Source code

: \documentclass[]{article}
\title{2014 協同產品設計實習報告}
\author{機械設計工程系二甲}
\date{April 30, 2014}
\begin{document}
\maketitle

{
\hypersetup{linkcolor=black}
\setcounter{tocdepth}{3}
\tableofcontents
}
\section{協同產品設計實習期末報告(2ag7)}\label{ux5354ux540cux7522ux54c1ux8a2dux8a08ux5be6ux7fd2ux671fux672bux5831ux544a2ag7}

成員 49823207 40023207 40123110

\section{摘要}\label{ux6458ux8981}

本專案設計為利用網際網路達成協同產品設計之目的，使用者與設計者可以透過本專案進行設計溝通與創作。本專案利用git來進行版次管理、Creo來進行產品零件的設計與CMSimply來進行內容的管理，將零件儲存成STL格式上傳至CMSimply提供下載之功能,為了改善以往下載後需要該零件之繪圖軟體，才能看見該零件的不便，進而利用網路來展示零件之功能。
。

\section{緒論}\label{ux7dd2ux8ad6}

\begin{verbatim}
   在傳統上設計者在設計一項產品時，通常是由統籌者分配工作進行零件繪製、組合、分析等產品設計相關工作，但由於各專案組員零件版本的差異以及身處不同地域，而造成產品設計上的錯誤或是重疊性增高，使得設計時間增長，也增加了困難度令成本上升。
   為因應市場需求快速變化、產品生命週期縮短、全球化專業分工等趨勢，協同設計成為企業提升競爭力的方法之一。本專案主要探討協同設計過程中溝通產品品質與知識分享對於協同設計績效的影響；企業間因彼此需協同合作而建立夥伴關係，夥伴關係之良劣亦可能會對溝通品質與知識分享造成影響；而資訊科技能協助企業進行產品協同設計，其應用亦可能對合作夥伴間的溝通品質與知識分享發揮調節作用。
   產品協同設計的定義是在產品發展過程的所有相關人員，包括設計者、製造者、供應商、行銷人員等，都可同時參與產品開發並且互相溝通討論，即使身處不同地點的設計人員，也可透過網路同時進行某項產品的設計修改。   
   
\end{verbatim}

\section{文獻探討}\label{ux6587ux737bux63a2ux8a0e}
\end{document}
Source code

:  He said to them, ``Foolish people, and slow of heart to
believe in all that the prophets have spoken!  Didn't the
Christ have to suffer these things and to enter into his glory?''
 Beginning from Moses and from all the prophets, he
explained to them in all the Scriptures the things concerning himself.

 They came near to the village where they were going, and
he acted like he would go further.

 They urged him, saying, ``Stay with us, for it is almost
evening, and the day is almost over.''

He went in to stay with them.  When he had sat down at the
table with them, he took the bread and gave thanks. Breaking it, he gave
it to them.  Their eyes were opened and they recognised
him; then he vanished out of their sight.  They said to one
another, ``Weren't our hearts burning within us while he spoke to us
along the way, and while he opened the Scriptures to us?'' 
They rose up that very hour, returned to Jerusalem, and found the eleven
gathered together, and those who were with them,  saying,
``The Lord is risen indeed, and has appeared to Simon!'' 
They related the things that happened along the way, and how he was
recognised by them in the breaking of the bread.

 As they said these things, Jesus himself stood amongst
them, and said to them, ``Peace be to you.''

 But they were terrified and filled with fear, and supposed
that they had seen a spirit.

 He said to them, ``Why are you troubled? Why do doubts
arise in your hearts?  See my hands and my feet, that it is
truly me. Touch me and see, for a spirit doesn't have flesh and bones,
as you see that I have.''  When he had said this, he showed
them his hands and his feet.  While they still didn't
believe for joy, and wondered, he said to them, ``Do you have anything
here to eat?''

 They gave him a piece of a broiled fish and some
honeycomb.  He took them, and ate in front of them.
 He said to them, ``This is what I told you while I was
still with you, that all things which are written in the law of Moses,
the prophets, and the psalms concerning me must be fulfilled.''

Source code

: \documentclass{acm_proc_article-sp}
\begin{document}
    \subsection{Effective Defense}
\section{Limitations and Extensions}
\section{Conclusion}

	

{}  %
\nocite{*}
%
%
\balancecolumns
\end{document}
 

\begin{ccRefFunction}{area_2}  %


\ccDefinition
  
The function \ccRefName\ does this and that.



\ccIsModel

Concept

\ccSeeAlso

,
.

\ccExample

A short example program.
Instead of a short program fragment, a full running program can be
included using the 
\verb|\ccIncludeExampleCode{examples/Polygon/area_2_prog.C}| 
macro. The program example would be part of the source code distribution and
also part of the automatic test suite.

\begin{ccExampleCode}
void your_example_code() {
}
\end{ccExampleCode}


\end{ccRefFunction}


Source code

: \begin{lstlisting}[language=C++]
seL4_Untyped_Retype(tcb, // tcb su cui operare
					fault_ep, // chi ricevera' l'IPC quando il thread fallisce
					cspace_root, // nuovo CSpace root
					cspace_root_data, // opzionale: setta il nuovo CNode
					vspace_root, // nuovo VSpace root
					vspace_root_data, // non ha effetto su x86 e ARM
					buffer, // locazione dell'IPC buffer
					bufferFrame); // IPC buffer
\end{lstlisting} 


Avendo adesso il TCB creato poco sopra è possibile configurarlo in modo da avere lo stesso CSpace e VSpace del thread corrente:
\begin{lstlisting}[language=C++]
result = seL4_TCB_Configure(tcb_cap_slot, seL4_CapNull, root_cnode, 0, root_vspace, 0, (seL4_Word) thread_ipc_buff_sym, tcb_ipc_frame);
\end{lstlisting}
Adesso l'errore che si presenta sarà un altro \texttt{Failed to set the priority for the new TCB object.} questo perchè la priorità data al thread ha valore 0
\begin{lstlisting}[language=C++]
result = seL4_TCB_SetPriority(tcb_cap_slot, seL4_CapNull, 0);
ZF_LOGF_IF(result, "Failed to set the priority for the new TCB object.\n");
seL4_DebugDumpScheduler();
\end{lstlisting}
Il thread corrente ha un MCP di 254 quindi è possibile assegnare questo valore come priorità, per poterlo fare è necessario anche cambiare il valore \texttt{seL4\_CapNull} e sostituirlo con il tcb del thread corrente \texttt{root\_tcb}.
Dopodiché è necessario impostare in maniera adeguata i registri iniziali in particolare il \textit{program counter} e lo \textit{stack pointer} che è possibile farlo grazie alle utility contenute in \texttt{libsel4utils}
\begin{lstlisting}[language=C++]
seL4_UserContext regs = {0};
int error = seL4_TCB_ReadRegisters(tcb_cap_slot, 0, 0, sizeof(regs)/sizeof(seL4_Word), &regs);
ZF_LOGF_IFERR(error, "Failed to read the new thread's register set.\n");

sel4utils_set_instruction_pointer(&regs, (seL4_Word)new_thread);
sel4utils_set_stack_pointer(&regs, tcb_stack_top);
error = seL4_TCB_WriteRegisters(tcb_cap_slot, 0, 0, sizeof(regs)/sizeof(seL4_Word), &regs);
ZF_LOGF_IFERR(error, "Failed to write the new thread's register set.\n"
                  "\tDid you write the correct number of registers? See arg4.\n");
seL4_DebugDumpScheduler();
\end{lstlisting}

——

Each entry needs to be transcribed exactly.

__PROBLEM SOLUTION__.
Source code

: \documentclass[]{article}
\title{2014 協同產品設計實習報告}
\author{機械設計工程系二甲}
\date{April 30, 2014}
\begin{document}
\maketitle

{
\hypersetup{linkcolor=black}
\setcounter{tocdepth}{3}
\tableofcontents
}
\section{協同產品設計實習期末報告(2ag7)}\label{ux5354ux540cux7522ux54c1ux8a2dux8a08ux5be6ux7fd2ux671fux672bux5831ux544a2ag7}

成員 49823207 40023207 40123110

\section{摘要}\label{ux6458ux8981}

本專案設計為利用網際網路達成協同產品設計之目的，使用者與設計者可以透過本專案進行設計溝通與創作。本專案利用git來進行版次管理、Creo來進行產品零件的設計與CMSimply來進行內容的管理，將零件儲存成STL格式上傳至CMSimply提供下載之功能,為了改善以往下載後需要該零件之繪圖軟體，才能看見該零件的不便，進而利用網路來展示零件之功能。
。

\section{緒論}\label{ux7dd2ux8ad6}

\begin{verbatim}
   在傳統上設計者在設計一項產品時，通常是由統籌者分配工作進行零件繪製、組合、分析等產品設計相關工作，但由於各專案組員零件版本的差異以及身處不同地域，而造成產品設計上的錯誤或是重疊性增高，使得設計時間增長，也增加了困難度令成本上升。
   為因應市場需求快速變化、產品生命週期縮短、全球化專業分工等趨勢，協同設計成為企業提升競爭力的方法之一。本專案主要探討協同設計過程中溝通產品品質與知識分享對於協同設計績效的影響；企業間因彼此需協同合作而建立夥伴關係，夥伴關係之良劣亦可能會對溝通品質與知識分享造成影響；而資訊科技能協助企業進行產品協同設計，其應用亦可能對合作夥伴間的溝通品質與知識分享發揮調節作用。
   產品協同設計的定義是在產品發展過程的所有相關人員，包括設計者、製造者、供應商、行銷人員等，都可同時參與產品開發並且互相溝通討論，即使身處不同地點的設計人員，也可透過網路同時進行某項產品的設計修改。   
   
\end{verbatim}

\section{文獻探討}\label{ux6587ux737bux63a2ux8a0e}
\end{document}
Source code

:  He said to them, ``Foolish people, and slow of heart to
believe in all that the prophets have spoken!  Didn't the
Christ have to suffer these things and to enter into his glory?''
 Beginning from Moses and from all the prophets, he
explained to them in all the Scriptures the things concerning himself.

 They came near to the village where they were going, and
he acted like he would go further.

 They urged him, saying, ``Stay with us, for it is almost
evening, and the day is almost over.''

He went in to stay with them.  When he had sat down at the
table with them, he took the bread and gave thanks. Breaking it, he gave
it to them.  Their eyes were opened and they recognised
him; then he vanished out of their sight.  They said to one
another, ``Weren't our hearts burning within us while he spoke to us
along the way, and while he opened the Scriptures to us?'' 
They rose up that very hour, returned to Jerusalem, and found the eleven
gathered together, and those who were with them,  saying,
``The Lord is risen indeed, and has appeared to Simon!'' 
They related the things that happened along the way, and how he was
recognised by them in the breaking of the bread.

 As they said these things, Jesus himself stood amongst
them, and said to them, ``Peace be to you.''

 But they were terrified and filled with fear, and supposed
that they had seen a spirit.

 He said to them, ``Why are you troubled? Why do doubts
arise in your hearts?  See my hands and my feet, that it is
truly me. Touch me and see, for a spirit doesn't have flesh and bones,
as you see that I have.''  When he had said this, he showed
them his hands and his feet.  While they still didn't
believe for joy, and wondered, he said to them, ``Do you have anything
here to eat?''

 They gave him a piece of a broiled fish and some
honeycomb.  He took them, and ate in front of them.
 He said to them, ``This is what I told you while I was
still with you, that all things which are written in the law of Moses,
the prophets, and the psalms concerning me must be fulfilled.''

Source code

: \documentclass{acm_proc_article-sp}
\begin{document}
    \subsection{Effective Defense}
\section{Limitations and Extensions}
\section{Conclusion}

	

{}  %
\nocite{*}
%
%
\balancecolumns
\end{document}
 

\begin{ccRefFunction}{area_2}  %


\ccDefinition
  
The function \ccRefName\ does this and that.



\ccIsModel

Concept

\ccSeeAlso

,
.

\ccExample

A short example program.
Instead of a short program fragment, a full running program can be
included using the 
\verb|\ccIncludeExampleCode{examples/Polygon/area_2_prog.C}| 
macro. The program example would be part of the source code distribution and
also part of the automatic test suite.

\begin{ccExampleCode}
void your_example_code() {
}
\end{ccExampleCode}


\end{ccRefFunction}


Source code

: \begin{lstlisting}[language=C++]
seL4_Untyped_Retype(tcb, // tcb su cui operare
					fault_ep, // chi ricevera' l'IPC quando il thread fallisce
					cspace_root, // nuovo CSpace root
					cspace_root_data, // opzionale: setta il nuovo CNode
					vspace_root, // nuovo VSpace root
					vspace_root_data, // non ha effetto su x86 e ARM
					buffer, // locazione dell'IPC buffer
					bufferFrame); // IPC buffer
\end{lstlisting} 


Avendo adesso il TCB creato poco sopra è possibile configurarlo in modo da avere lo stesso CSpace e VSpace del thread corrente:
\begin{lstlisting}[language=C++]
result = seL4_TCB_Configure(tcb_cap_slot, seL4_CapNull, root_cnode, 0, root_vspace, 0, (seL4_Word) thread_ipc_buff_sym, tcb_ipc_frame);
\end{lstlisting}
Adesso l'errore che si presenta sarà un altro \texttt{Failed to set the priority for the new TCB object.} questo perchè la priorità data al thread ha valore 0
\begin{lstlisting}[language=C++]
result = seL4_TCB_SetPriority(tcb_cap_slot, seL4_CapNull, 0);
ZF_LOGF_IF(result, "Failed to set the priority for the new TCB object.\n");
seL4_DebugDumpScheduler();
\end{lstlisting}
Il thread corrente ha un MCP di 254 quindi è possibile assegnare questo valore come priorità, per poterlo fare è necessario anche cambiare il valore \texttt{seL4\_CapNull} e sostituirlo con il tcb del thread corrente \texttt{root\_tcb}.
Dopodiché è necessario impostare in maniera adeguata i registri iniziali in particolare il \textit{program counter} e lo \textit{stack pointer} che è possibile farlo grazie alle utility contenute in \texttt{libsel4utils}
\begin{lstlisting}[language=C++]
seL4_UserContext regs = {0};
int error = seL4_TCB_ReadRegisters(tcb_cap_slot, 0, 0, sizeof(regs)/sizeof(seL4_Word), &regs);
ZF_LOGF_IFERR(error, "Failed to read the new thread's register set.\n");

sel4utils_set_instruction_pointer(&regs, (seL4_Word)new_thread);
sel4utils_set_stack_pointer(&regs, tcb_stack_top);
error = seL4_TCB_WriteRegisters(tcb_cap_slot, 0, 0, sizeof(regs)/sizeof(seL4_Word), &regs);
ZF_LOGF_IFERR(error, "Failed to write the new thread's register set.\n"
                  "\tDid you write the correct number of registers? See arg4.\n");
seL4_DebugDumpScheduler();
\end{lstlisting}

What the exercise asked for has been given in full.